[Dataset entries]
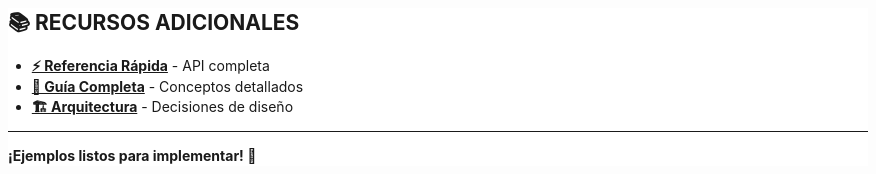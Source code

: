 
## 📚 **RECURSOS ADICIONALES**

- **[⚡ Referencia Rápida](./PERMISSIONS_QUICK_REFERENCE.md)** - API completa
- **[🔐 Guía Completa](./PERMISSIONS_SYSTEM_COMPLETE_GUIDE.md)** - Conceptos detallados
- **[🏗️ Arquitectura](./PERMISSIONS_NEW_ARCHITECTURE.md)** - Decisiones de diseño

---

**¡Ejemplos listos para implementar! 🎯**
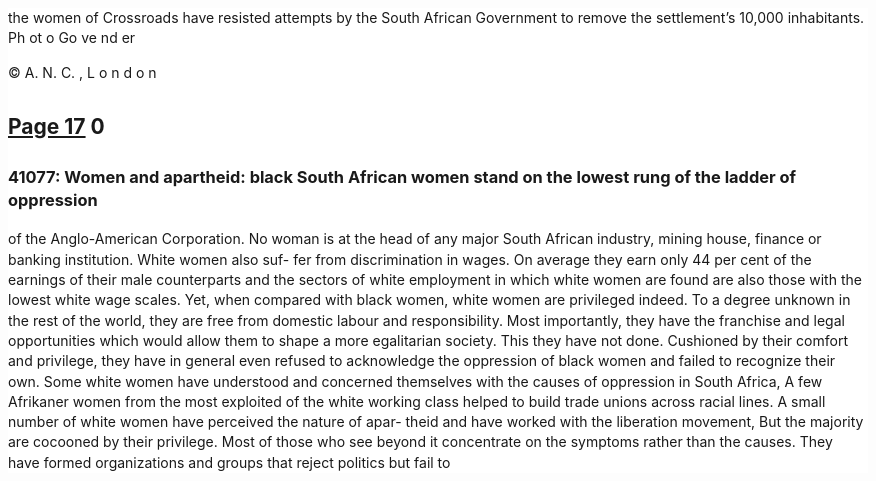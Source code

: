 the women of Crossroads have resisted attempts by the South 
African Government to remove the settlement’s 10,000 inhabitants. 
Ph
ot
o 
Go
ve
nd
er
 
© 
A.
N.
C.
, 
L
o
n
d
o
n

## [Page 17](https://demo.humlab.umu.se/courier/074760engo.pdf#page=17) 0

### 41077: Women and apartheid: black South African women stand on the lowest rung of the ladder of oppression

of the Anglo-American Corporation. No 
woman is at the head of any major South 
African industry, mining house, finance or 
banking institution. White women also suf- 
fer from discrimination in wages. On 
average they earn only 44 per cent of the 
earnings of their male counterparts and the 
sectors of white employment in which white 
women are found are also those with the 
lowest white wage scales. 
Yet, when compared with black women, 
white women are privileged indeed. To a 
degree unknown in the rest of the world, 
they are free from domestic labour and 
responsibility. Most importantly, they have 
the franchise and legal opportunities which 
would allow them to shape a more 
egalitarian society. This they have not done. 
Cushioned by their comfort and privilege, 
they have in general even refused to 
acknowledge the oppression of black 
women and failed to recognize their own. 
Some white women have understood and 
concerned themselves with the causes of 
oppression in South Africa, A few Afrikaner 
women from the most exploited of the white 
working class helped to build trade unions 
across racial lines. A small number of white 
women have perceived the nature of apar- 
theid and have worked with the liberation 
movement, 
But the majority are cocooned by their 
privilege. Most of those who see beyond it 
concentrate on the symptoms rather than 
the causes. They have formed organizations 
and groups that reject politics but fail to 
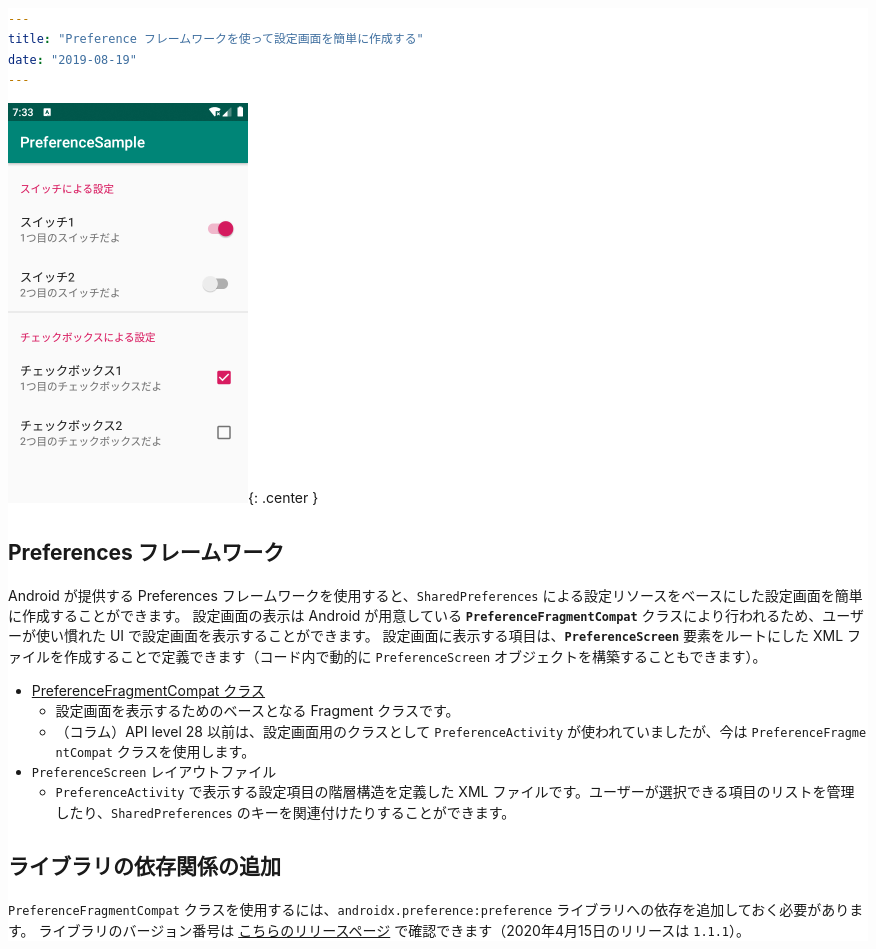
 ```yaml
---
title: "Preference フレームワークを使って設定画面を簡単に作成する"
date: "2019-08-19"
---
```


![preference-fw-001.png](./preference-fw-001.png){: .center }

Preferences フレームワーク
----

Android が提供する Preferences フレームワークを使用すると、`SharedPreferences` による設定リソースをベースにした設定画面を簡単に作成することができます。
設定画面の表示は Android が用意している __`PreferenceFragmentCompat`__ クラスにより行われるため、ユーザーが使い慣れた UI で設定画面を表示することができます。
設定画面に表示する項目は、__`PreferenceScreen`__ 要素をルートにした XML ファイルを作成することで定義できます（コード内で動的に `PreferenceScreen` オブジェクトを構築することもできます）。

- [PreferenceFragmentCompat クラス](https://developer.android.com/reference/androidx/preference/PreferenceFragmentCompat.html)
    - 設定画面を表示するためのベースとなる Fragment クラスです。
    - （コラム）API level 28 以前は、設定画面用のクラスとして `PreferenceActivity` が使われていましたが、今は `PreferenceFragmentCompat` クラスを使用します。
- `PreferenceScreen` レイアウトファイル
    - `PreferenceActivity` で表示する設定項目の階層構造を定義した XML ファイルです。ユーザーが選択できる項目のリストを管理したり、`SharedPreferences` のキーを関連付けたりすることができます。


ライブラリの依存関係の追加
----

`PreferenceFragmentCompat` クラスを使用するには、`androidx.preference:preference` ライブラリへの依存を追加しておく必要があります。
ライブラリのバージョン番号は [こちらのリリースページ](https://developer.android.com/jetpack/androidx/releases/preference?hl=ja) で確認できます（2020年4月15日のリリースは `1.1.1`）。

* _HOW TO COMPLETE THIS TASK_:
Reply with nothing but a number. State how many lines in the records hold the word "also".

* _YOUR SOLUTION_:
2